**Task:** Filter out all lines without the word "frac" from the data below, please, and copy the rest.

** Dataset records follows **

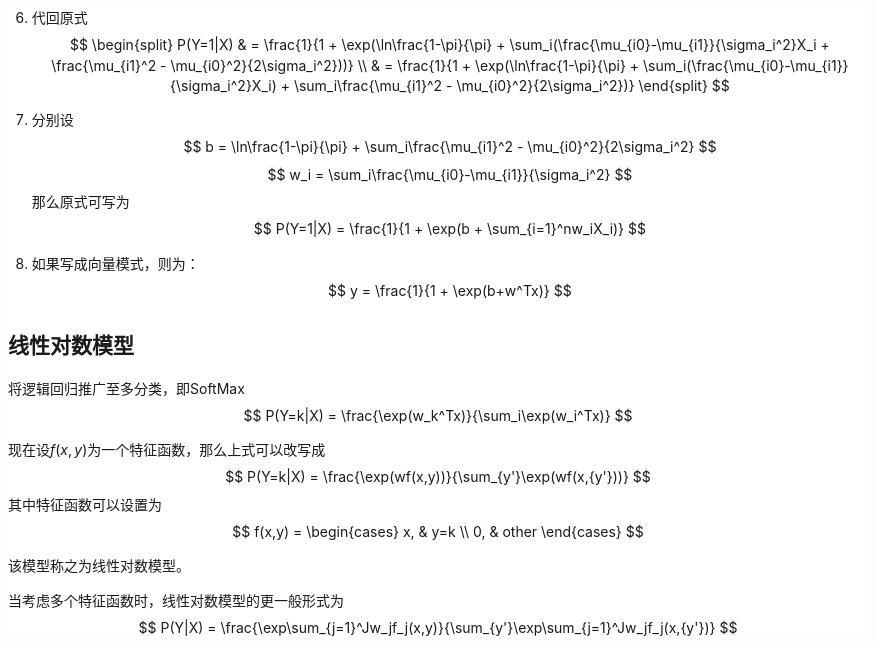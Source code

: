 6. 代回原式
    $$
    \begin{split}
    P(Y=1|X) & = \frac{1}{1 + \exp(\ln\frac{1-\pi}{\pi} + \sum_i(\frac{\mu_{i0}-\mu_{i1}}{\sigma_i^2}X_i + \frac{\mu_{i1}^2 - \mu_{i0}^2}{2\sigma_i^2}))} \\
    & = \frac{1}{1 + \exp(\ln\frac{1-\pi}{\pi} + \sum_i(\frac{\mu_{i0}-\mu_{i1}}{\sigma_i^2}X_i) + \sum_i\frac{\mu_{i1}^2 - \mu_{i0}^2}{2\sigma_i^2})}
    \end{split}
    $$
    
7.  分别设
    $$
    b = \ln\frac{1-\pi}{\pi} + \sum_i\frac{\mu_{i1}^2 - \mu_{i0}^2}{2\sigma_i^2}
    $$
    $$
    w_i = \sum_i\frac{\mu_{i0}-\mu_{i1}}{\sigma_i^2}
    $$
    那么原式可写为
    $$
    P(Y=1|X) = \frac{1}{1 + \exp(b + \sum_{i=1}^nw_iX_i)}
    $$
    
8. 如果写成向量模式，则为：
    $$
    y = \frac{1}{1 + \exp(b+w^Tx)}
    $$

## 线性对数模型  
将逻辑回归推广至多分类，即SoftMax
$$
P(Y=k|X) = \frac{\exp(w_k^Tx)}{\sum_i\exp(w_i^Tx)}
$$

现在设$f(x,y)$为一个特征函数，那么上式可以改写成
$$
P(Y=k|X) = \frac{\exp(wf(x,y))}{\sum_{y'}\exp(wf(x,{y'}))}
$$
其中特征函数可以设置为
$$
f(x,y) = 
\begin{cases}
x, & y=k \\
0, & other
\end{cases}
$$

该模型称之为线性对数模型。

当考虑多个特征函数时，线性对数模型的更一般形式为
$$
P(Y|X) = \frac{\exp\sum_{j=1}^Jw_jf_j(x,y)}{\sum_{y'}\exp\sum_{j=1}^Jw_jf_j(x,{y'})}
$$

** End of Dataset records **

**Written response:**
    P(Y=1|X) & = \frac{1}{1 + \exp(\ln\frac{1-\pi}{\pi} + \sum_i(\frac{\mu_{i0}-\mu_{i1}}{\sigma_i^2}X_i + \frac{\mu_{i1}^2 - \mu_{i0}^2}{2\sigma_i^2}))} \\
    & = \frac{1}{1 + \exp(\ln\frac{1-\pi}{\pi} + \sum_i(\frac{\mu_{i0}-\mu_{i1}}{\sigma_i^2}X_i) + \sum_i\frac{\mu_{i1}^2 - \mu_{i0}^2}{2\sigma_i^2})}
    b = \ln\frac{1-\pi}{\pi} + \sum_i\frac{\mu_{i1}^2 - \mu_{i0}^2}{2\sigma_i^2}
    w_i = \sum_i\frac{\mu_{i0}-\mu_{i1}}{\sigma_i^2}
    P(Y=1|X) = \frac{1}{1 + \exp(b + \sum_{i=1}^nw_iX_i)}
    y = \frac{1}{1 + \exp(b+w^Tx)}
P(Y=k|X) = \frac{\exp(w_k^Tx)}{\sum_i\exp(w_i^Tx)}
P(Y=k|X) = \frac{\exp(wf(x,y))}{\sum_{y'}\exp(wf(x,{y'}))}
P(Y|X) = \frac{\exp\sum_{j=1}^Jw_jf_j(x,y)}{\sum_{y'}\exp\sum_{j=1}^Jw_jf_j(x,{y'})}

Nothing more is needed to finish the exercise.